В-четвертых, в своем замечательном «объяснении» того, почему мелкие собственники «должны были высказаться за национализацию», Маслов подчеркивает надежду мужика на защиту центральной власти. Это – пункт отличия муниципализации от национализации; здесь – местные власти, там – центральная власть. Это – излюбленная идейка Маслова, которую мы по существу ее экономического и политического значения разберем подробно ниже. Здесь же отметим, что Маслов увертывается от вопроса, который задан ему историей нашей революции, именно от вопроса о том, почему крестьяне не боятся национализации своих земель. В этом гвоздь вопроса!

Но это еще не все. Особенно пикантно в этой масловской попытке объяснить классовые корни трудовической национализации в отличие от муниципализации следующее обстоятельство. Маслов скрывает от читателя, что вопрос о непосредственном распоряжении землями народники решили тоже в пользу местных самоуправлений! Рассуждения Маслова на тему о «надежде» мужика на центральную власть, – просто-напросто интеллигентская сплетня о мужике. Прочтите § 16-ый земельного проекта трудовиков, внесенного в обе Думы.
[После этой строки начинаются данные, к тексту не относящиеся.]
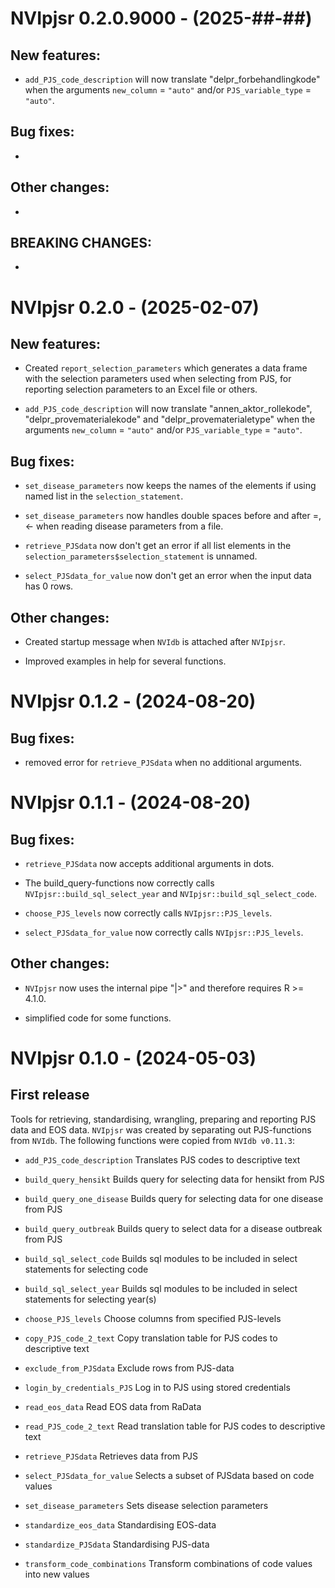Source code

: # NVIpjsr 0.2.0.9000 - (2025-##-##)

## New features:

- `add_PJS_code_description` will now translate "delpr_forbehandlingkode" when the arguments `new_column` = `"auto"` and/or `PJS_variable_type` = `"auto"`.


## Bug fixes:

- 


## Other changes:

-


## BREAKING CHANGES:

-


# NVIpjsr 0.2.0 - (2025-02-07)

## New features:

- Created `report_selection_parameters` which generates a data frame with the selection parameters used when selecting from PJS, for reporting selection parameters to an Excel file or others.

- `add_PJS_code_description` will now translate "annen_aktor_rollekode", "delpr_provematerialekode" and "delpr_provematerialetype" when the arguments `new_column` = `"auto"` and/or `PJS_variable_type` = `"auto"`.


## Bug fixes:

- `set_disease_parameters` now keeps the names of the elements if using named list in the `selection_statement`.

- `set_disease_parameters` now handles double spaces before and after =, <- when reading disease parameters from a file.

- `retrieve_PJSdata` now don't get an error if all list elements in the `selection_parameters$selection_statement` is unnamed.

- `select_PJSdata_for_value` now don't get an error when the input data has 0 rows.


## Other changes:

- Created startup message when `NVIdb` is attached after `NVIpjsr`.

- Improved examples in help for several functions.


# NVIpjsr 0.1.2 - (2024-08-20)

## Bug fixes:

- removed error for `retrieve_PJSdata` when no additional arguments.


# NVIpjsr 0.1.1 - (2024-08-20)

## Bug fixes:

- `retrieve_PJSdata` now accepts additional arguments in dots.

- The build_query-functions now correctly calls `NVIpjsr::build_sql_select_year` and `NVIpjsr::build_sql_select_code`.

- `choose_PJS_levels` now correctly calls `NVIpjsr::PJS_levels`.

- `select_PJSdata_for_value` now correctly calls `NVIpjsr::PJS_levels`.


## Other changes:

- `NVIpjsr` now uses the internal pipe "|>" and therefore requires R >= 4.1.0.

- simplified code for some functions.


# NVIpjsr 0.1.0 - (2024-05-03)

## First release

Tools for retrieving, standardising, wrangling, preparing and reporting PJS data
and EOS data. `NVIpjsr` was created by separating out PJS-functions from `NVIdb`.
The following functions were copied from `NVIdb v0.11.3`:

- `add_PJS_code_description` Translates PJS codes to descriptive text

- `build_query_hensikt` Builds query for selecting data for hensikt from PJS

- `build_query_one_disease` Builds query for selecting data for one disease from PJS

- `build_query_outbreak` Builds query to select data for a disease outbreak from PJS

- `build_sql_select_code` Builds sql modules to be included in select statements for selecting code

- `build_sql_select_year` Builds sql modules to be included in select statements for selecting year(s)

- `choose_PJS_levels` Choose columns from specified PJS-levels

- `copy_PJS_code_2_text` Copy translation table for PJS codes to descriptive text

- `exclude_from_PJSdata` Exclude rows from PJS-data

- `login_by_credentials_PJS` Log in to PJS using stored credentials

- `read_eos_data` Read EOS data from RaData

- `read_PJS_code_2_text` Read translation table for PJS codes to descriptive text

- `retrieve_PJSdata` 	Retrieves data from PJS

- `select_PJSdata_for_value` Selects a subset of PJSdata based on code values

- `set_disease_parameters` Sets disease selection parameters

- `standardize_eos_data` Standardising EOS-data

- `standardize_PJSdata` Standardising PJS-data

- `transform_code_combinations` Transform combinations of code values into new values
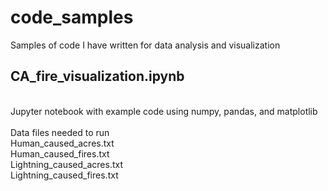 # code_samples
Samples of code I have written for data analysis and visualization

CA_fire_visualization.ipynb
----------------------------
<br/>Jupyter notebook with example code using numpy, pandas, and matplotlib
<br/><br/>Data files needed to run
<br/>Human_caused_acres.txt
<br/>Human_caused_fires.txt
<br/>Lightning_caused_acres.txt
<br/>Lightning_caused_fires.txt
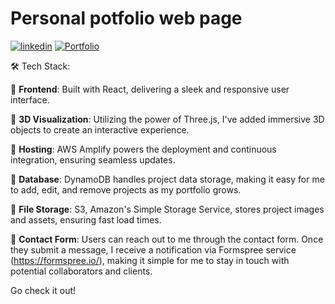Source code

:# Personal potfolio web page

[![linkedin](https://img.shields.io/badge/linkedin-0A66C2?style=for-the-badge&logo=linkedin&logoColor=white)](https://www.linkedin.com/in/antonkuch/)
[![Portfolio](https://img.shields.io/badge/portfolio-4285F4?style=for-the-badge&logo=google-chrome&logoColor=white)](https://anton-kucherenko.com)


🛠️ Tech Stack:

🔹 **Frontend**: Built with React, delivering a sleek and responsive user interface.

🔹 **3D Visualization**: Utilizing the power of Three.js, I've added immersive 3D objects to create an interactive experience.

🔹 **Hosting**: AWS Amplify powers the deployment and continuous integration, ensuring seamless updates.

🔹 **Database**: DynamoDB handles project data storage, making it easy for me to add, edit, and remove projects as my portfolio grows.

🔹 **File Storage**: S3, Amazon's Simple Storage Service, stores project images and assets, ensuring fast load times.

🔹 **Contact Form**: Users can reach out to me through the contact form. Once they submit a message, I receive a notification via Formspree service (https://formspree.io/), making it simple for me to stay in touch with potential collaborators and clients.

Go check it out!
Вот текст этого параграфа:

«Заведование общенародным земельным фондом должно быть возложено на местные самоуправления, избранные всеобщим, равным, прямым и тайным голосованием, которые в пределах, установленных законом, действуют самостоятельно».

Сравните с этим соответствующее требование нашей программы: «…РСДРП требует:… 4) конфискации частновладельческих земель, кроме мелкого землевладения, и передачи их в распоряжение выбранных на демократических началах крупных органов местного самоуправления (объединяющих – п. 3 – городские и сельские округа)…».

Какая тут разница с точки зрения прав центральной и местной власти? Чем отличается «заведование» от «распоряжения»?